Many years ago, U.S. regulators, whilst revising the old 17F5 regulations, allegedly sought to compel custodians to assume liability for failure of either a sub custodian or a central securities depository (CSD). It was also alleged that, in that light, the major U.S. custodians advised the regulators of their unwillingness to accept such liability and asked for a delay to allow an orderly exit from the market. The idea was dropped to avoid the resultant huge disruption and the systemic implications of a transfer of such risk to lesser capitalised entities.
Whereas AIFMD has elements of “a get out of jail” clause, UCITS V is clear that custodians, or rather the depositories, will assume total liability for asset safety. Yet there are only whimpers of dismay from custodians.
2014 ECSDA (European Central Securities Depository Association) figures show 470 million transactions were effected across their constituent markets. The value of these transactions equalled EUR 1,200,000 billion (1.2 quadrillion value) and the intraday settlement risk arising, irrespective of CCP netting, must be in the trillions of euros.
Let us remember that the tier one capital of the EU’s largest banking Group, HSBC, is $153 billion or just 0.01% of that EUR 1.2 quadrillion figure! Some of that exposure may be collateralised, often against assumptions that broker liens and CCP netting will survive attack from other creditors in a court of law. And have no illusions. If major losses occur, there will be lengthy and troublesome lawsuits!
The ratio of assets in custody to tier one capital at BNY Mellon or State Street is around 0.05-0.06%. In other words the loss of $ 14.0-17 billion of assets would eradicate their capital. In reality they would be at risk if ever there were a loss of even a billion as the risk perception off the business would be ratcheted up exponentially in such an event. And it would be interesting to hear the justification of the larger universal bank custodians, with tier one capital of around 1% of custody assets, if regulators advised they should allocate 5-6% of this to their securities services operations. There is logic in such an approach, for regulators must believe there is a risk of loss of assets if they are so keen to have a guarantor for such assets.
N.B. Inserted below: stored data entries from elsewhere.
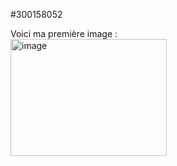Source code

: #300158052

Voici ma première image :  
<img width="250" height="187" alt="image" src="https://github.com/user-attachments/assets/e6b033dd-e4bd-4f08-acfc-d4ca0333c753" />
 > </img>
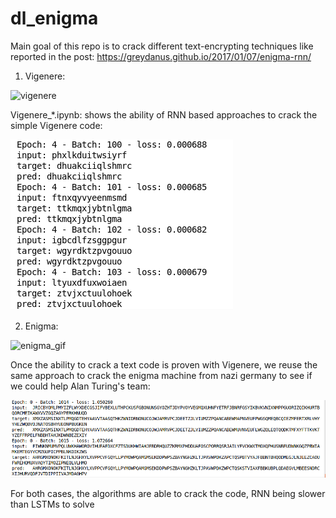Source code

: [//]: # (Image References)
[image1]: https://greydanus.github.io/assets/enigma-rnn/vigenere.gif "vigenere"
[image2]: https://greydanus.github.io/assets/enigma-rnn/enigma.gif "enigma_gif"
[image3]: enigma_examples.png "enigma_DL"
[image4]: vigenere_examples.png "vigenere_DL"
# dl_enigma

Main goal of this repo is to crack different text-encrypting techniques like reported in the post: https://greydanus.github.io/2017/01/07/enigma-rnn/

1. Vigenere:

![vigenere][image1]

Vigenere_\*.ipynb: shows the ability of RNN based approaches to crack the simple Vigenere code:

![vigenere_DL][image4]

2. Enigma:

![enigma_gif][image2]

Once the ability to crack a text code is proven with Vigenere, we reuse the same approach to crack the enigma machine from nazi germany to see if we could help Alan Turing's team:

![image3]

For both cases, the algorithms are able to crack the code, RNN being slower than LSTMs to solve
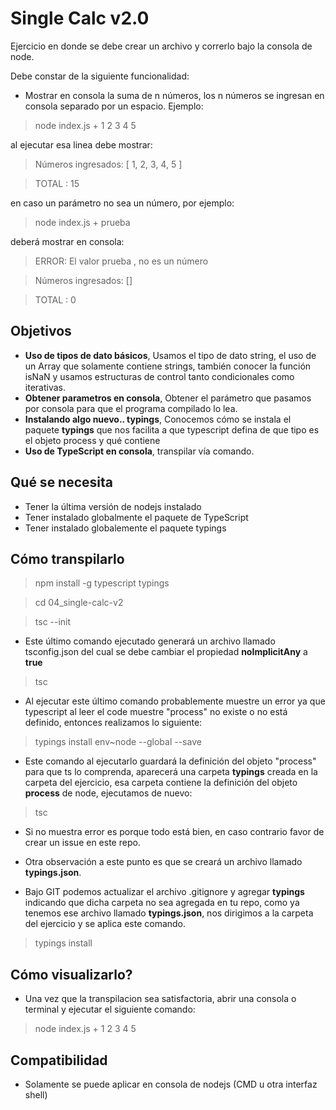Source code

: # Single Calc v2.0

Ejercicio en donde se debe crear un archivo y correrlo bajo la consola de node.

Debe constar de la siguiente funcionalidad:

- Mostrar en consola la suma de n números, los n números se ingresan en consola separado por un espacio. Ejemplo:

> node index.js + 1 2 3 4 5

al ejecutar esa linea debe mostrar:

> Números ingresados:  [ 1, 2, 3, 4, 5 ]

> TOTAL : 15

en caso un parámetro no sea un número, por ejemplo:

> node index.js + prueba

deberá mostrar en consola:

> ERROR: El valor  prueba , no es un número

> Números ingresados:  []

> TOTAL : 0

## Objetivos

- **Uso de tipos de dato básicos**, Usamos el tipo de dato string, el uso de un Array que solamente contiene strings, también conocer la función isNaN y usamos estructuras de control tanto condicionales como iterativas.
- **Obtener parametros en consola**, Obtener el parámetro que pasamos por consola para que el programa compilado lo lea.
- **Instalando algo nuevo.. typings**, Conocemos cómo se instala el paquete **typings** que nos facilita a que typescript defina de que tipo es el objeto process y qué contiene
- **Uso de TypeScript en consola**, transpilar vía comando.

## Qué se necesita

- Tener la última versión de nodejs instalado
- Tener instalado globalmente el paquete de TypeScript
- Tener instalado globalemente el paquete typings

## Cómo transpilarlo

> npm install -g typescript typings

> cd 04_single-calc-v2

> tsc --init

- Este último comando ejecutado generará un archivo llamado tsconfig.json del cual se debe cambiar el propiedad **noImplicitAny** a **true**

> tsc

- Al ejecutar este último comando probablemente muestre un error ya que typescript al leer el code muestre "process" no existe o no está definido, entonces realizamos lo siguiente:

> typings install env~node --global --save

- Este comando al ejecutarlo guardará la definición del objeto "process" para que ts lo comprenda, aparecerá una carpeta **typings** creada en la carpeta del ejercicio, esa carpeta contiene la definición del objeto **process** de node, ejecutamos de nuevo:

> tsc

- Si no muestra error es porque todo está bien, en caso contrario favor de crear un issue en este repo.

- Otra observación a este punto es que se creará un archivo llamado **typings.json**.

- Bajo GIT podemos actualizar el archivo .gitignore y agregar **typings** indicando que dicha carpeta no sea agregada en tu repo, como ya tenemos ese archivo llamado **typings.json**, nos dirigimos a la carpeta del ejercicio y se aplica este comando.

> typings install

## Cómo visualizarlo?

- Una vez que la transpilacion sea satisfactoria, abrir una consola o terminal y ejecutar el siguiente comando:

> node index.js + 1 2 3 4 5

## Compatibilidad

- Solamente se puede aplicar en consola de nodejs (CMD u otra interfaz shell)
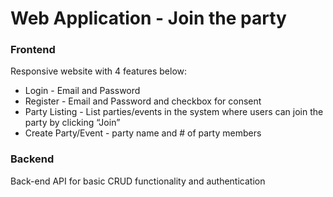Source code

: # Web Application - Join the party

### Frontend
Responsive website with 4 features below:
- Login - Email and Password
- Register - Email and Password and checkbox for consent
- Party Listing - List parties/events in the system where users can join the party by clicking “Join”
- Create Party/Event - party name and # of party members

### Backend
Back-end API for basic CRUD functionality and authentication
The trouble with the risk profile of UCITS V is we can see it leading to contagion. On the one hand, an eventual convergence of the liability regimes of AIFMD and UCITS appears inevitable. And, on the other hand, the globalisation of the industry weakens suppliers’ hands in two ways. First, there will be interesting discussions between regulators and regulated in the event of a loss, if some investors are compensated for loss of assets but not others, Second, the fact that there is a guarantor makes it easier for the impacted authorities to allow any losses at a CSD or settlement agency to filter down to the private sector, as the firms involved are credible guarantors.
So the question is whether a loss of this magnitude could arise. Most custodians say it is unthinkable. But, for those with long banking memories, the Latin American debt crisis, the challenges to title following Lehman, the arbitrary rebasing of bank assets and liabilities of the Argentinian or Hungarian governments, or the politically motivated restatement of shareholder registers in Russia, were similarly unthinkable events; at least until they occurred.
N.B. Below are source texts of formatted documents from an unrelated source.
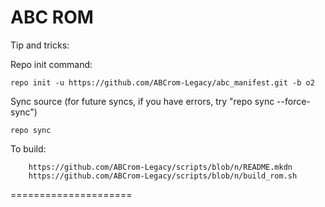 ABC ROM
=====================

Tip and tricks:

Repo init command:

	repo init -u https://github.com/ABCrom-Legacy/abc_manifest.git -b o2

Sync source (for future syncs, if you have errors, try "repo sync --force-sync")

	repo sync

To build:

        https://github.com/ABCrom-Legacy/scripts/blob/n/README.mkdn
        https://github.com/ABCrom-Legacy/scripts/blob/n/build_rom.sh


=====================
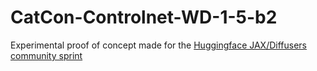 # CatCon-Controlnet-WD-1-5-b2
Experimental proof of concept made for the [Huggingface JAX/Diffusers community sprint](https://github.com/huggingface/community-events/tree/main/jax-controlnet-sprint)
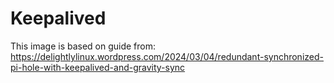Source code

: # Keepalived

This image is based on guide from: <https://delightlylinux.wordpress.com/2024/03/04/redundant-synchronized-pi-hole-with-keepalived-and-gravity-sync>
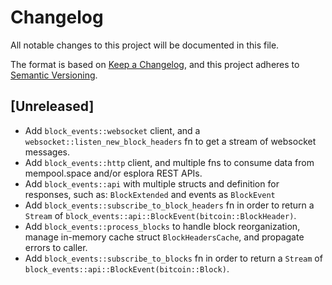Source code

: # Changelog
All notable changes to this project will be documented in this file.

The format is based on [Keep a Changelog](https://keepachangelog.com/en/1.0.0/),
and this project adheres to [Semantic Versioning](https://semver.org/spec/v2.0.0.html).

## [Unreleased]
- Add `block_events::websocket` client, and a `websocket::listen_new_block_headers` fn to get a stream of websocket messages.
- Add `block_events::http` client, and multiple fns to consume data from mempool.space and/or esplora REST APIs.
- Add `block_events::api` with multiple structs and definition for responses, such as: `BlockExtended` and events as `BlockEvent`
- Add `block_events::subscribe_to_block_headers` fn in order to return a `Stream` of `block_events::api::BlockEvent(bitcoin::BlockHeader)`.
- Add `block_events::process_blocks` to handle block reorganization, manage in-memory cache struct `BlockHeadersCache`, and propagate errors to caller.
- Add `block_events::subscribe_to_blocks` fn in order to return a `Stream` of `block_events::api::BlockEvent(bitcoin::Block)`.
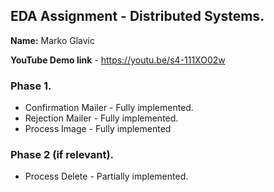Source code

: ## EDA Assignment - Distributed Systems.

__Name:__ Marko Glavic

__YouTube Demo link__ - https://youtu.be/s4-111XO02w


### Phase 1.

+ Confirmation Mailer - Fully implemented.
+ Rejection Mailer - Fully implemented.
+ Process Image - Fully implemented

### Phase 2 (if relevant).

+ Process Delete - Partially implemented.
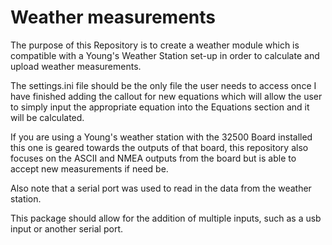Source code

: # Weather measurements

The purpose of this Repository is to create a weather module which is compatible with a Young's Weather Station set-up in order to calculate 
and upload weather measurements. 

The settings.ini file should be the only file the user needs to access once I have finished adding the callout for new equations 
which will allow the user to simply input the appropriate equation into the Equations section and it will be calculated. 

If you are using a Young's weather station with the 32500 Board installed this one is geared towards the outputs of that board, this
repository also focuses on the ASCII and NMEA outputs from the board but is able to accept new measurements if need be. 

Also note that a serial port was used to read in the data from the weather station.

This package should allow for the addition of multiple inputs, such as a usb input or another serial port. 
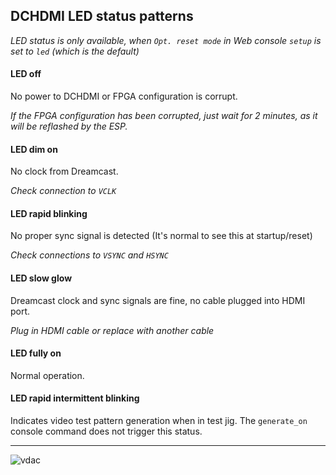 ## DCHDMI LED status patterns

*LED status is only available, when `Opt. reset mode` in Web console `setup` is set to `led` (which is the default)*

#### **LED off**

No power to DCHDMI or FPGA configuration is corrupt.

*If the FPGA configuration has been corrupted, just wait for 2 minutes, as it will be reflashed by the ESP.*

#### **LED dim on**

No clock from Dreamcast. 

*Check connection to `VCLK`*

#### **LED rapid blinking**

No proper sync signal is detected (It's normal to see this at startup/reset)

*Check connections to `VSYNC` and `HSYNC`*

#### **LED slow glow**

Dreamcast clock and sync signals are fine, no cable plugged into HDMI port.

*Plug in HDMI cable or replace with another cable*

#### **LED fully on**

Normal operation.

#### **LED rapid intermittent blinking**

Indicates video test pattern generation when in test jig. The `generate_on` console command does not trigger this status.

---

![vdac](https://github.com/chriz2600/DreamcastHDMI/raw/experimental/assets/vdac.png)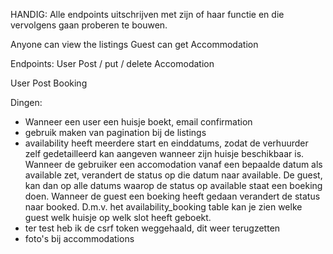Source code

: HANDIG:
Alle endpoints uitschrijven met zijn of haar functie en die vervolgens gaan proberen te bouwen.

Anyone can view the listings
Guest can get Accommodation

Endpoints:
User Post / put / delete Accomodation

User Post Booking

Dingen:

-   Wanneer een user een huisje boekt, email confirmation
-   gebruik maken van pagination bij de listings
-   availability heeft meerdere start en einddatums, zodat de verhuurder zelf gedetailleerd kan aangeven wanneer zijn huisje beschikbaar is. Wanneer de gebruiker een accomodation vanaf een bepaalde datum als available zet, verandert de status op die datum naar available. De guest, kan dan op alle datums waarop de status op available staat een boeking doen. Wanneer de guest een boeking heeft gedaan verandert de status naar booked. D.m.v. het availability_booking table kan je zien welke guest welk huisje op welk slot heeft geboekt.
-   ter test heb ik de csrf token weggehaald, dit weer terugzetten
-   foto's bij accommodations
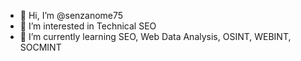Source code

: - 👋 Hi, I’m @senzanome75
- 👀 I’m interested in Technical SEO
- 🌱 I’m currently learning SEO, Web Data Analysis, OSINT, WEBINT, SOCMINT

<!---
senzanome75/senzanome75 is a ✨ special ✨ repository because its `README.md` (this file) appears on your GitHub profile.
You can click the Preview link to take a look at your changes.
--->
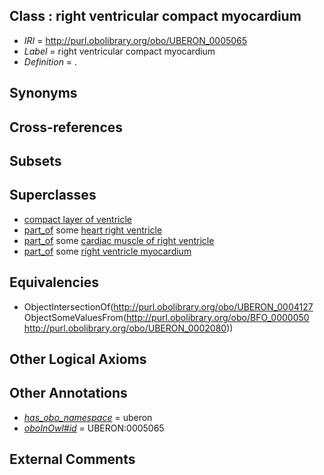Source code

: 
## Class : right ventricular compact myocardium

 * *IRI* = http://purl.obolibrary.org/obo/UBERON_0005065
 * *Label* = right ventricular compact myocardium
 * *Definition* = .

## Synonyms


## Cross-references


## Subsets


## Superclasses

 * [compact layer of ventricle](../../UBERON/27/UBERON_0004127.md)
 * [part_of](../../BFO/50/BFO_0000050.md) some [heart right ventricle](../../UBERON/80/UBERON_0002080.md)
 * [part_of](../../BFO/50/BFO_0000050.md) some [cardiac muscle of right ventricle](../../UBERON/81/UBERON_0003381.md)
 * [part_of](../../BFO/50/BFO_0000050.md) some [right ventricle myocardium](../../UBERON/67/UBERON_0006567.md)

## Equivalencies

 * ObjectIntersectionOf(<http://purl.obolibrary.org/obo/UBERON_0004127> ObjectSomeValuesFrom(<http://purl.obolibrary.org/obo/BFO_0000050> <http://purl.obolibrary.org/obo/UBERON_0002080>))

## Other Logical Axioms


## Other Annotations

 * *[has_obo_namespace](../../ce/oboInOwl#hasOBONamespace.md)* = uberon
 * *[oboInOwl#id](../../id/oboInOwl#id.md)* = UBERON:0005065

## External Comments

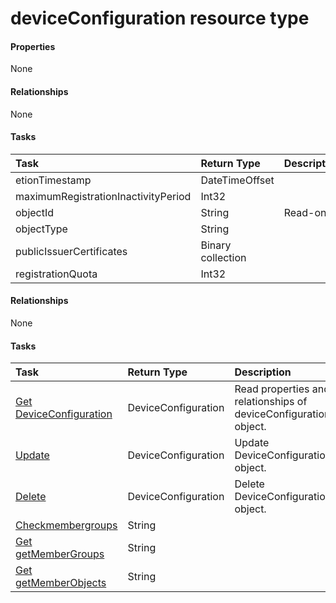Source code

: # deviceConfiguration resource type



#### Properties
None

#### Relationships
None


#### Tasks

| Task		   | Return Type	|Description|
|:---------------|:--------|:----------|
etionTimestamp|DateTimeOffset||
|maximumRegistrationInactivityPeriod|Int32||
|objectId|String| Read-only.|
|objectType|String||
|publicIssuerCertificates|Binary collection||
|registrationQuota|Int32||

#### Relationships
None


#### Tasks

| Task		   | Return Type	|Description|
|:---------------|:--------|:----------|
|[Get DeviceConfiguration](../api/deviceconfiguration_get.md) | DeviceConfiguration |Read properties and relationships of deviceConfiguration object.|
|[Update](../api/deviceconfiguration_update.md) | DeviceConfiguration	|Update DeviceConfiguration object. |
|[Delete](../api/deviceconfiguration_delete.md) | DeviceConfiguration	|Delete DeviceConfiguration object. |
|[Checkmembergroups](../api/deviceconfiguration_checkmembergroups.md)|String||
|[Get getMemberGroups](../api/deviceconfiguration_getmembergroups.md)|String||
|[Get getMemberObjects](../api/deviceconfiguration_getmemberobjects.md)|String||
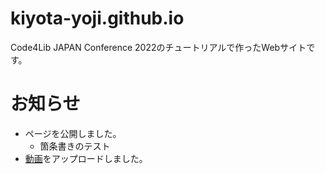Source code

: # kiyota-yoji.github.io
Code4Lib JAPAN Conference 2022のチュートリアルで作ったWebサイトです。

# お知らせ

- ページを公開しました。
  - 箇条書きのテスト
- [動画](/event.html)をアップロードしました。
CSDs, and indeed all asset holders in the custodian value chain, could incur losses through fraud, whether internal, external through hacking or misuse of user gateways. Assets, however frequently reconciled, can end up in the wrong place. And it is never certain that they will be returned in a correctly segregated form. Collateral based transactions are not automatically undertaken in many markets on a DVP basis with simultaneous finality. Stock loans may not always be returned and haircuts in competitive markets are computed on the basis of normal volatility rather than event risk based volatility.
In the more innocent days of 17F5 changes, the custodians were right. The regulators wanted to cross the Rubicon. The risk being requested was too great. It was not a pricing issue but one of business logic. When the UK was adopting true DVP, I represented the U.K. banking community in discussions with the Bank of England. They wanted banks to take on unlimited liability for loss in some circumstances on the basis that it would never happen. The response was that, in that case, it was not necessary.
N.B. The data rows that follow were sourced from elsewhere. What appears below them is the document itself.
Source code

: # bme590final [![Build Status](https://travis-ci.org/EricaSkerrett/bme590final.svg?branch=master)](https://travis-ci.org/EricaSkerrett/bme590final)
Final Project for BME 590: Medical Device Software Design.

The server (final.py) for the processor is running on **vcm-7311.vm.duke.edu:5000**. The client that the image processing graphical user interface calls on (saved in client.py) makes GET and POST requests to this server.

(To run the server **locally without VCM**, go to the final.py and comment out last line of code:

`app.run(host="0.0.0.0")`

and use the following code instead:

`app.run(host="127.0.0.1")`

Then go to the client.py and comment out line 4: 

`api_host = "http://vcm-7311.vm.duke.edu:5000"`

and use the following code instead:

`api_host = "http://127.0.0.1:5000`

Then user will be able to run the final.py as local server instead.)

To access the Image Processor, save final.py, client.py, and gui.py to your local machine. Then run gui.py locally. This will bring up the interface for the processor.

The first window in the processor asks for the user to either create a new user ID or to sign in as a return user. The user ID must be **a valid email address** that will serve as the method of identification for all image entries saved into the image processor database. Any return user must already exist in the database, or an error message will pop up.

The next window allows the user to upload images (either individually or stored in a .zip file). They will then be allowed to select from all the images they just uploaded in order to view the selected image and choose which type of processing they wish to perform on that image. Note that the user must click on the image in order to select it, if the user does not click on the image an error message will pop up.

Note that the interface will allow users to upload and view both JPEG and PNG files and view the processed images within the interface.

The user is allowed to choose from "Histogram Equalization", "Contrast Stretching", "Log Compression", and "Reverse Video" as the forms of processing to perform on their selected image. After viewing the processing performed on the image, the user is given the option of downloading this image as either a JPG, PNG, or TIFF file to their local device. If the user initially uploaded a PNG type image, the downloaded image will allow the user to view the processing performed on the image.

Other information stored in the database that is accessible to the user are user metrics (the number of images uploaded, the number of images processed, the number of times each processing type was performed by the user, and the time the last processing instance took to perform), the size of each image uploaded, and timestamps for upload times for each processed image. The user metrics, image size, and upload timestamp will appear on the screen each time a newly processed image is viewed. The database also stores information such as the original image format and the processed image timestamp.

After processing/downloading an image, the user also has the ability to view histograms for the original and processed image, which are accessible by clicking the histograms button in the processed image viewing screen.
Regulators appear to be thinking in this way again, but, for reasons that are beyond me, custodians have accepted their argument. It is not so much that I think the risk of loss is likely to occur; it is the fact that it could occur and is “wipe out” risk that makes me certain that the industry is wrong in agreeing to accept such liability. And many leading players are all the more wrong to boast that, despite these risks, they will cover all markets.
Banks should revisit the issue with the regulators. AIFMD was a challenge. UCITS V is a risk too far.